*Stored entries*
**********

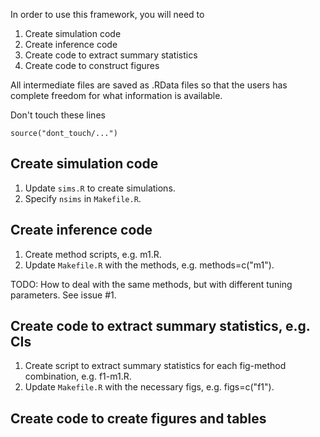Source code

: In order to use this framework, you will need to 

1. Create simulation code
1. Create inference code
1. Create code to extract summary statistics
1. Create code to construct figures

All intermediate files are saved as .RData files so that the users has complete freedom for what information is available.

Don't touch these lines

    source("dont_touch/...")

## Create simulation code

1. Update `sims.R` to create simulations.
1. Specify `nsims` in `Makefile.R`.

## Create inference code

1. Create method scripts, e.g. m1.R.
1. Update `Makefile.R` with the methods, e.g. methods=c("m1"). 

TODO: How to deal with the same methods, but with different tuning parameters. See issue #1. 

## Create code to extract summary statistics, e.g. CIs

1. Create script to extract summary statistics for each fig-method combination, e.g. f1-m1.R. 
1. Update `Makefile.R` with the necessary figs, e.g. figs=c("f1"). 

## Create code to create figures and tables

**********

*Work request*
Go through the entries above, and wherever a line holds the word "Update", copy that line.

*Exercise result*
1. Update `sims.R` to create simulations.
1. Update `Makefile.R` with the methods, e.g. methods=c("m1"). 
1. Update `Makefile.R` with the necessary figs, e.g. figs=c("f1"). 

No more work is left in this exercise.